GoStudent beschäftigt aktuell rund 600 Mitarbeiter, davon 250 am Firmensitz in Wien. Bis Jahresende sollen es 1.000 Mitarbeiter werden.
Privatstiftungen
Die beiden Gründer halten über Stiftungen noch ca. 22 Prozent an GoStudent. Das Vermögen der beiden wird auf 300 Mio. Euro geschätzt
Mit Tencent ist auch ein chinesischer Investor an Bord. In der EU werden solche Beteiligungen derzeit kritisch gesehen. Ist Ihnen das egal?
Die Frage stellt sich nicht. Wir wollen immer mit Firmen zusammenarbeiten, die am innovativsten sind. Und in China gibt es einige sehr spannende Technologieunternehmen, die von der Innovationskraft westlichen Firmen weit voraus sind und es gibt spannende Bildungskonzerne (die börsennotierten New Oriental und TAL Education erzielen Milliardenumsätze, Anm.). Wir wollen von denen lernen.
Wollen Sie mit GoStudent auch in China aktiv werden?
Nein, in China gibt es eben schon diese großen, starken Player. Lieber im Rest der Welt …
Welche Länder stehen heuer auf der Expansionsliste?
Wir sind in 15 Ländern aktiv und planen gerade den Markteintritt in Latein- und Südamerika, Kanada und den USA. In Europa beginnen wir in ein, zwei Monaten in Polen. Die Mitarbeiterzahl soll von 600 (250 davon in Wien) auf mehr als 1.000 steigen.
Wie schwierig ist es, qualifizierte Mitarbeiter zu finden und sie zu integrieren?
Das ist eine sehr große Herausforderung. Je größer die Firma wird, desto schwieriger ist es. Software-Entwickler können mittlerweile von überall auf der Welt arbeiten. Alle Global Player suchen längst international. Wir konkurrieren hier mit den IT-Riesen Google, Apple und Co., die sich sehr viel Mühe bei der Rekrutierung geben. Da sind wir als GoStudent noch zu unbekannt.
Ihr Firmensitz ist Wien. Wird das auch so bleiben?
Ja, der Sitz wird in Wien bleiben.
Gibt es bereits Pläne für einen Börsengang. Wenn ja, wo?
Wir werden das in den nächsten drei bis fünf Jahren in Angriff nehmen. Welcher Börseplatz werden wir sehen.
Sie wollen auch durch Übernahmen wachsen. Welche Firmen sind da im Fokus?
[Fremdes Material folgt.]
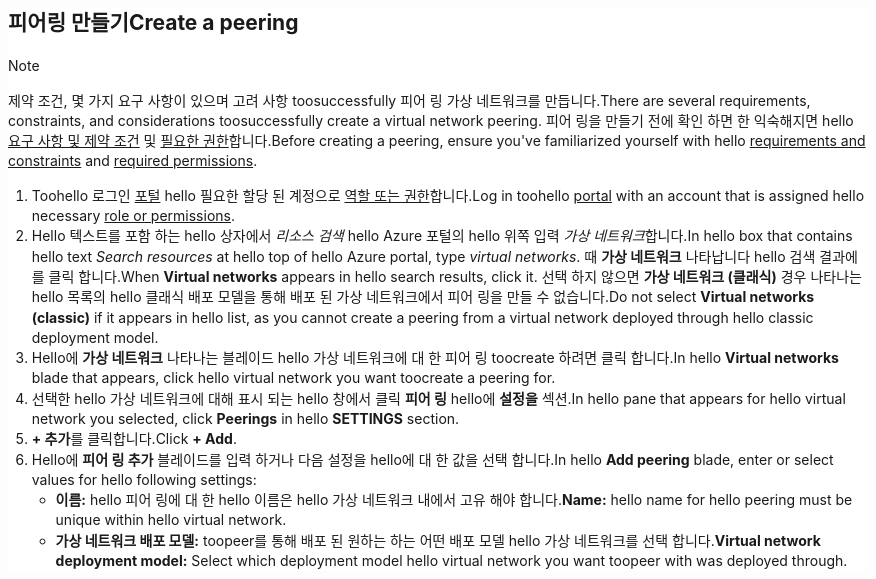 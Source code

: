 ## <a name="create-a-peering"></a><span data-ttu-id="9f4fe-124">피어링 만들기</span><span class="sxs-lookup"><span data-stu-id="9f4fe-124">Create a peering</span></span>

>[!NOTE]
><span data-ttu-id="9f4fe-125">제약 조건, 몇 가지 요구 사항이 있으며 고려 사항 toosuccessfully 피어 링 가상 네트워크를 만듭니다.</span><span class="sxs-lookup"><span data-stu-id="9f4fe-125">There are several requirements, constraints, and considerations toosuccessfully create a virtual network peering.</span></span> <span data-ttu-id="9f4fe-126">피어 링을 만들기 전에 확인 하면 한 익숙해지면 hello [요구 사항 및 제약 조건](#requirements-and-constraints) 및 [필요한 권한](#permissions)합니다.</span><span class="sxs-lookup"><span data-stu-id="9f4fe-126">Before creating a peering, ensure you've familiarized yourself with hello [requirements and constraints](#requirements-and-constraints) and [required permissions](#permissions).</span></span>
>

1. <span data-ttu-id="9f4fe-127">Toohello 로그인 [포털](https://portal.azure.com) hello 필요한 할당 된 계정으로 [역할 또는 권한](#permissions)합니다.</span><span class="sxs-lookup"><span data-stu-id="9f4fe-127">Log in toohello [portal](https://portal.azure.com) with an account that is assigned hello necessary [role or permissions](#permissions).</span></span>
2. <span data-ttu-id="9f4fe-128">Hello 텍스트를 포함 하는 hello 상자에서 *리소스 검색* hello Azure 포털의 hello 위쪽 입력 *가상 네트워크*합니다.</span><span class="sxs-lookup"><span data-stu-id="9f4fe-128">In hello box that contains hello text *Search resources* at hello top of hello Azure portal, type *virtual networks*.</span></span> <span data-ttu-id="9f4fe-129">때 **가상 네트워크** 나타납니다 hello 검색 결과에를 클릭 합니다.</span><span class="sxs-lookup"><span data-stu-id="9f4fe-129">When **Virtual networks** appears in hello search results, click it.</span></span> <span data-ttu-id="9f4fe-130">선택 하지 않으면 **가상 네트워크 (클래식)** 경우 나타나는 hello 목록의 hello 클래식 배포 모델을 통해 배포 된 가상 네트워크에서 피어 링을 만들 수 없습니다.</span><span class="sxs-lookup"><span data-stu-id="9f4fe-130">Do not select **Virtual networks (classic)** if it appears in hello list, as you cannot create a peering from a virtual network deployed through hello classic deployment model.</span></span>
3. <span data-ttu-id="9f4fe-131">Hello에 **가상 네트워크** 나타나는 블레이드 hello 가상 네트워크에 대 한 피어 링 toocreate 하려면 클릭 합니다.</span><span class="sxs-lookup"><span data-stu-id="9f4fe-131">In hello **Virtual networks** blade that appears, click hello virtual network you want toocreate a peering for.</span></span>
4. <span data-ttu-id="9f4fe-132">선택한 hello 가상 네트워크에 대해 표시 되는 hello 창에서 클릭 **피어 링** hello에 **설정을** 섹션.</span><span class="sxs-lookup"><span data-stu-id="9f4fe-132">In hello pane that appears for hello virtual network you selected, click **Peerings** in hello **SETTINGS** section.</span></span>
5. <span data-ttu-id="9f4fe-133">**+ 추가**를 클릭합니다.</span><span class="sxs-lookup"><span data-stu-id="9f4fe-133">Click **+ Add**.</span></span> 
6. <span data-ttu-id="9f4fe-134"><a name="add-peering"></a>Hello에 **피어 링 추가** 블레이드를 입력 하거나 다음 설정을 hello에 대 한 값을 선택 합니다.</span><span class="sxs-lookup"><span data-stu-id="9f4fe-134"><a name="add-peering"></a>In hello **Add peering** blade, enter or select values for hello following settings:</span></span>
    - <span data-ttu-id="9f4fe-135">**이름:** hello 피어 링에 대 한 hello 이름은 hello 가상 네트워크 내에서 고유 해야 합니다.</span><span class="sxs-lookup"><span data-stu-id="9f4fe-135">**Name:** hello name for hello peering must be unique within hello virtual network.</span></span>
    - <span data-ttu-id="9f4fe-136">**가상 네트워크 배포 모델:** toopeer를 통해 배포 된 원하는 하는 어떤 배포 모델 hello 가상 네트워크를 선택 합니다.</span><span class="sxs-lookup"><span data-stu-id="9f4fe-136">**Virtual network deployment model:** Select which deployment model hello virtual network you want toopeer with was deployed through.</span></span> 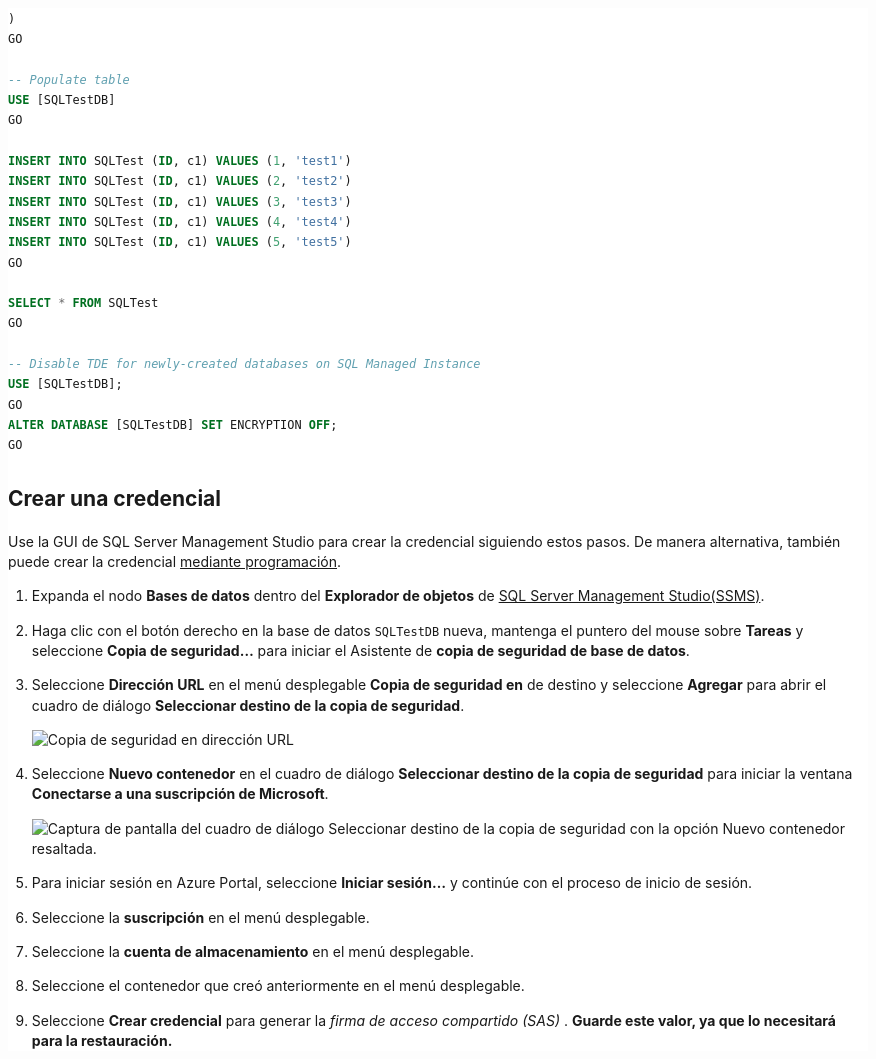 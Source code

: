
 ```sql
)
GO

-- Populate table 
USE [SQLTestDB]
GO

INSERT INTO SQLTest (ID, c1) VALUES (1, 'test1')
INSERT INTO SQLTest (ID, c1) VALUES (2, 'test2')
INSERT INTO SQLTest (ID, c1) VALUES (3, 'test3')
INSERT INTO SQLTest (ID, c1) VALUES (4, 'test4')
INSERT INTO SQLTest (ID, c1) VALUES (5, 'test5')
GO

SELECT * FROM SQLTest
GO

-- Disable TDE for newly-created databases on SQL Managed Instance 
USE [SQLTestDB];
GO
ALTER DATABASE [SQLTestDB] SET ENCRYPTION OFF;
GO
```

## <a name="create-credential"></a>Crear una credencial

Use la GUI de SQL Server Management Studio para crear la credencial siguiendo estos pasos. De manera alternativa, también puede crear la credencial [mediante programación](tutorial-use-azure-blob-storage-service-with-sql-server-2016.md#2---create-a-sql-server-credential-using-a-shared-access-signature). 

1. Expanda el nodo **Bases de datos** dentro del **Explorador de objetos** de [SQL Server Management Studio(SSMS)](../ssms/download-sql-server-management-studio-ssms.md).
1. Haga clic con el botón derecho en la base de datos `SQLTestDB` nueva, mantenga el puntero del mouse sobre **Tareas** y seleccione **Copia de seguridad…** para iniciar el Asistente de **copia de seguridad de base de datos**. 
1. Seleccione **Dirección URL** en el menú desplegable **Copia de seguridad en** de destino y seleccione **Agregar** para abrir el cuadro de diálogo **Seleccionar destino de la copia de seguridad**. 

   ![Copia de seguridad en dirección URL](media/tutorial-sql-server-backup-and-restore-to-azure-blob-storage-service/back-up-to-url.png)

1. Seleccione **Nuevo contenedor** en el cuadro de diálogo **Seleccionar destino de la copia de seguridad** para iniciar la ventana **Conectarse a una suscripción de Microsoft**. 

   ![Captura de pantalla del cuadro de diálogo Seleccionar destino de la copia de seguridad con la opción Nuevo contenedor resaltada.](media/tutorial-sql-server-backup-and-restore-to-azure-blob-storage-service/select-backup-destination.png)

1. Para iniciar sesión en Azure Portal, seleccione **Iniciar sesión…** y continúe con el proceso de inicio de sesión. 
1. Seleccione la **suscripción** en el menú desplegable. 
1. Seleccione la **cuenta de almacenamiento** en el menú desplegable. 
1. Seleccione el contenedor que creó anteriormente en el menú desplegable. 
1. Seleccione **Crear credencial** para generar la *firma de acceso compartido (SAS)* .  **Guarde este valor, ya que lo necesitará para la restauración.**
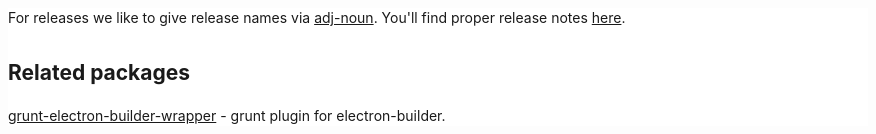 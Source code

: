 For releases we like to give release names via [adj-noun](https://github.com/btford/adj-noun).
You'll find proper release notes [here](https://github.com/loopline-systems/electron-builder/releases).

## Related packages

[grunt-electron-builder-wrapper](https://www.npmjs.com/package/grunt-electron-builder-wrapper) - grunt plugin for electron-builder.

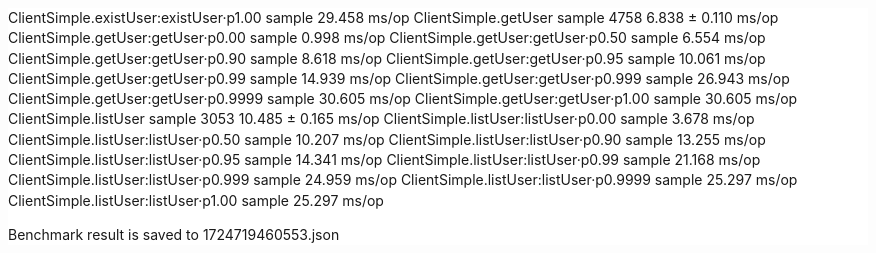 ClientSimple.existUser:existUser·p1.00      sample        29.458           ms/op
ClientSimple.getUser                        sample  4758   6.838 ± 0.110   ms/op
ClientSimple.getUser:getUser·p0.00          sample         0.998           ms/op
ClientSimple.getUser:getUser·p0.50          sample         6.554           ms/op
ClientSimple.getUser:getUser·p0.90          sample         8.618           ms/op
ClientSimple.getUser:getUser·p0.95          sample        10.061           ms/op
ClientSimple.getUser:getUser·p0.99          sample        14.939           ms/op
ClientSimple.getUser:getUser·p0.999         sample        26.943           ms/op
ClientSimple.getUser:getUser·p0.9999        sample        30.605           ms/op
ClientSimple.getUser:getUser·p1.00          sample        30.605           ms/op
ClientSimple.listUser                       sample  3053  10.485 ± 0.165   ms/op
ClientSimple.listUser:listUser·p0.00        sample         3.678           ms/op
ClientSimple.listUser:listUser·p0.50        sample        10.207           ms/op
ClientSimple.listUser:listUser·p0.90        sample        13.255           ms/op
ClientSimple.listUser:listUser·p0.95        sample        14.341           ms/op
ClientSimple.listUser:listUser·p0.99        sample        21.168           ms/op
ClientSimple.listUser:listUser·p0.999       sample        24.959           ms/op
ClientSimple.listUser:listUser·p0.9999      sample        25.297           ms/op
ClientSimple.listUser:listUser·p1.00        sample        25.297           ms/op

Benchmark result is saved to 1724719460553.json
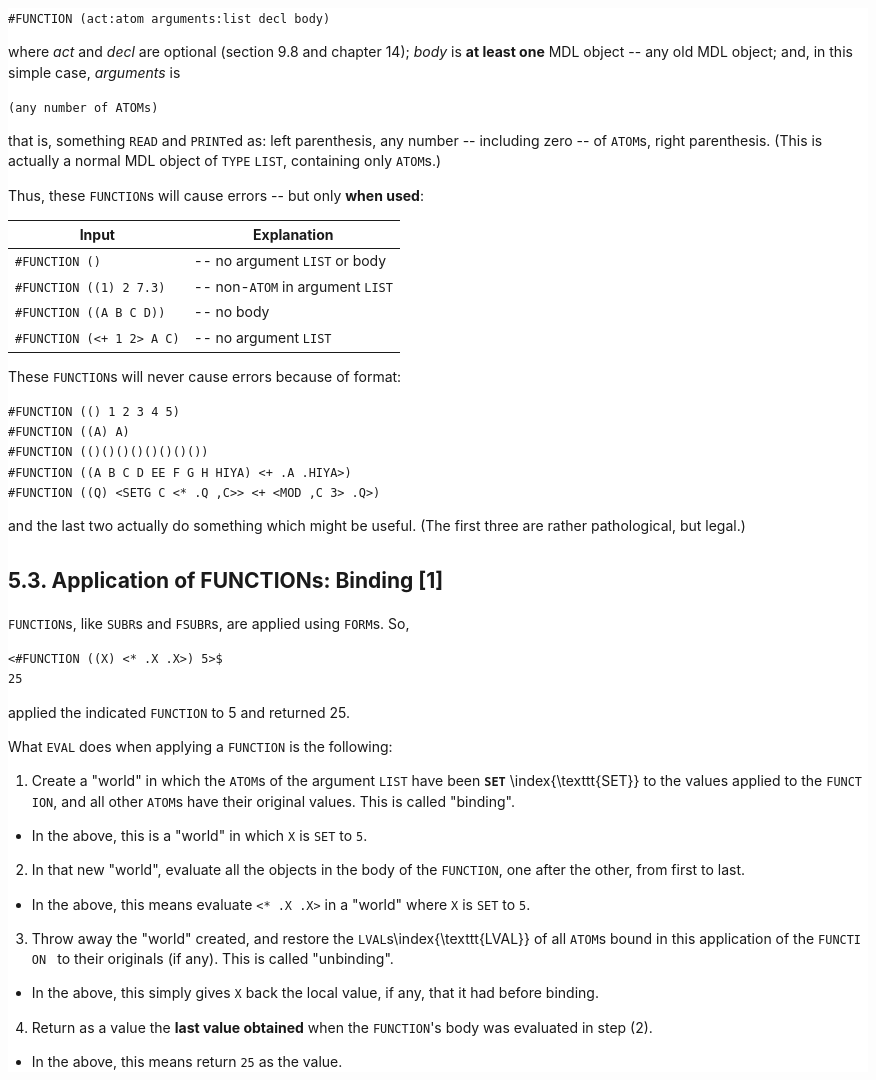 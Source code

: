     #FUNCTION (act:atom arguments:list decl body)

where *act* and *decl* are optional (section 9.8 and chapter 14); 
*body* is **at least one** MDL object -- any old MDL object; and, in 
this simple case, *arguments* is

    (any number of ATOMs)

that is, something `READ` and `PRINT`ed as: left parenthesis, any 
number -- including zero -- of `ATOM`s, right parenthesis. (This is 
actually a normal MDL object of `TYPE` `LIST`, containing only 
`ATOM`s.)

Thus, these `FUNCTION`s will cause errors -- but only **when used**:

 Input                     | Explanation
---------------------------|---------------
 `#FUNCTION ()`            | -- no argument `LIST` or body
 `#FUNCTION ((1) 2 7.3)`   | -- non-`ATOM` in argument `LIST`
 `#FUNCTION ((A B C D))`   | -- no body
 `#FUNCTION (<+ 1 2> A C)` | -- no argument `LIST`

These `FUNCTION`s will never cause errors because of format:

    #FUNCTION (() 1 2 3 4 5)
    #FUNCTION ((A) A)
    #FUNCTION (()()()()()()()())
    #FUNCTION ((A B C D EE F G H HIYA) <+ .A .HIYA>)
    #FUNCTION ((Q) <SETG C <* .Q ,C>> <+ <MOD ,C 3> .Q>)

and the last two actually do something which might be useful. (The 
first three are rather pathological, but legal.)

## 5.3. Application of FUNCTIONs: Binding [1]

`FUNCTION`s, like `SUBR`s and `FSUBR`s, are applied using `FORM`s. So,

    <#FUNCTION ((X) <* .X .X>) 5>$
    25

applied the indicated `FUNCTION` to 5 and returned 25.

What `EVAL` does when applying a `FUNCTION` is the following:

1. Create a "world" in which the `ATOM`s of the argument `LIST` have
been **`SET`** \index{\texttt{SET}} to the values applied to the `FUNCTION`, and all other
`ATOM`s have their original values. This is called "binding".
  - In the above, this is a "world" in which `X` is `SET` to `5`.
2. In that new "world", evaluate all the objects in the body of the
`FUNCTION`, one after the other, from first to last.
  - In the above, this means evaluate `<* .X .X>` in a "world" where
`X` is `SET` to `5`.
3. Throw away the "world" created, and restore the `LVAL`s\index{\texttt{LVAL}} of all
`ATOM`s bound in this application of the `FUNCTION ` to their
originals (if any). This is called "unbinding".
  - In the above, this simply gives `X` back the local value, if any,
that it had before binding.
4. Return as a value the **last value obtained** when the `FUNCTION`'s
body was evaluated in step (2).
  - In the above, this means return `25` as the value.
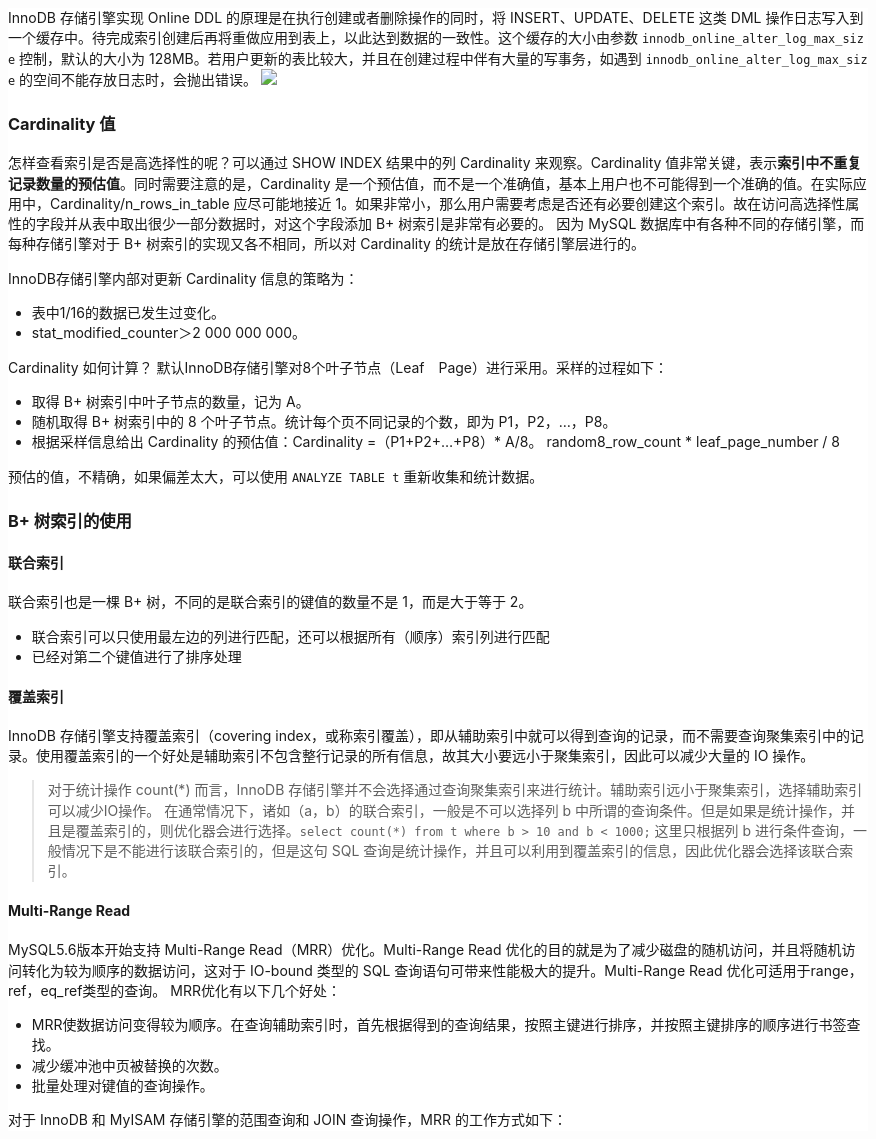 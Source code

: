 InnoDB 存储引擎实现 Online DDL 的原理是在执行创建或者删除操作的同时，将 INSERT、UPDATE、DELETE 这类 DML 操作日志写入到一个缓存中。待完成索引创建后再将重做应用到表上，以此达到数据的一致性。这个缓存的大小由参数 `innodb_online_alter_log_max_size` 控制，默认的大小为 128MB。若用户更新的表比较大，并且在创建过程中伴有大量的写事务，如遇到 `innodb_online_alter_log_max_size` 的空间不能存放日志时，会抛出错误。
![](https://cdn.nlark.com/yuque/0/2023/jpeg/21889008/1685282728006-f3006f8c-f911-4d90-91d8-a5f95d46c1d8.jpeg)


### Cardinality 值
怎样查看索引是否是高选择性的呢？可以通过 SHOW INDEX 结果中的列 Cardinality 来观察。Cardinality 值非常关键，表示**索引中不重复记录数量的预估值**。同时需要注意的是，Cardinality 是一个预估值，而不是一个准确值，基本上用户也不可能得到一个准确的值。在实际应用中，Cardinality/n_rows_in_table 应尽可能地接近 1。如果非常小，那么用户需要考虑是否还有必要创建这个索引。故在访问高选择性属性的字段并从表中取出很少一部分数据时，对这个字段添加 B+ 树索引是非常有必要的。
因为 MySQL 数据库中有各种不同的存储引擎，而每种存储引擎对于 B+ 树索引的实现又各不相同，所以对 Cardinality 的统计是放在存储引擎层进行的。

InnoDB存储引擎内部对更新 Cardinality 信息的策略为：

- 表中1/16的数据已发生过变化。
- stat_modified_counter＞2 000 000 000。

Cardinality 如何计算？
默认InnoDB存储引擎对8个叶子节点（Leaf　Page）进行采用。采样的过程如下：

- 取得 B+ 树索引中叶子节点的数量，记为 A。
- 随机取得 B+ 树索引中的 8 个叶子节点。统计每个页不同记录的个数，即为 P1，P2，…，P8。
- 根据采样信息给出 Cardinality 的预估值：Cardinality =（P1+P2+…+P8）* A/8。
random8_row_count * leaf_page_number / 8

预估的值，不精确，如果偏差太大，可以使用 `ANALYZE TABLE t` 重新收集和统计数据。


### B+ 树索引的使用
#### 联合索引
联合索引也是一棵 B+ 树，不同的是联合索引的键值的数量不是 1，而是大于等于 2。

- 联合索引可以只使用最左边的列进行匹配，还可以根据所有（顺序）索引列进行匹配
- 已经对第二个键值进行了排序处理

#### 覆盖索引
InnoDB 存储引擎支持覆盖索引（covering index，或称索引覆盖），即从辅助索引中就可以得到查询的记录，而不需要查询聚集索引中的记录。使用覆盖索引的一个好处是辅助索引不包含整行记录的所有信息，故其大小要远小于聚集索引，因此可以减少大量的 IO 操作。
> 对于统计操作 count(*) 而言，InnoDB 存储引擎并不会选择通过查询聚集索引来进行统计。辅助索引远小于聚集索引，选择辅助索引可以减少IO操作。
> 在通常情况下，诸如（a，b）的联合索引，一般是不可以选择列 b 中所谓的查询条件。但是如果是统计操作，并且是覆盖索引的，则优化器会进行选择。`select count(*) from t where b > 10 and b < 1000;` 这里只根据列 b 进行条件查询，一般情况下是不能进行该联合索引的，但是这句 SQL 查询是统计操作，并且可以利用到覆盖索引的信息，因此优化器会选择该联合索引。


#### Multi-Range Read
MySQL5.6版本开始支持 Multi-Range Read（MRR）优化。Multi-Range Read 优化的目的就是为了减少磁盘的随机访问，并且将随机访问转化为较为顺序的数据访问，这对于 IO-bound 类型的 SQL 查询语句可带来性能极大的提升。Multi-Range Read 优化可适用于range，ref，eq_ref类型的查询。
MRR优化有以下几个好处：

- MRR使数据访问变得较为顺序。在查询辅助索引时，首先根据得到的查询结果，按照主键进行排序，并按照主键排序的顺序进行书签查找。
- 减少缓冲池中页被替换的次数。
- 批量处理对键值的查询操作。

对于 InnoDB 和 MyISAM 存储引擎的范围查询和 JOIN 查询操作，MRR 的工作方式如下：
Der Bildungssektor ist sehr groß und in jedem Land unterschiedlich. Da tummeln sich viele Player wie Bildungsinstitute oder Plattformbetreiber. Wir wollen unser Ökosystem erweitern.
Umgekehrt könnten Sie auch ein Übernahmeangebot eines großen IT- oder Bildungskonzerns erhalten, man erinnere sich an Runtastic. Wären Sie interessiert?
Nein, wir wollen selbst eine globale Schule aufbauen und denken nicht an einen Verkauf. Ich denke da eher an Red Bull, das von Österreich aus einen Global Player geformt hat.
Sehen Sie sich mit ihrer Nachhilfe-Plattform eigentlich als Profiteur eines schlechten Bildungssystems?
Nein, wir sehen uns eher als Innovator in der Bildung, wollen diese stärker demokratisieren und besser machen. Wir wollen aber gemeinsam mit dem traditionellen Schulsystem die Sachen vorantreiben.
Ihr Erfolg gibt der Start-up-Szene in Österreich Auftrieb. Wird es weitere Einhörner aus Österreich geben?
Davon bin ich überzeugt. Es gibt so viele talentierte Gründerteams hier, die hart arbeiten und ihr Herzblut in die Sache hineinstecken. Unser Erfolg soll sie anspornen. Man kann auch aus Österreich heraus ein Unternehmen aufbauen.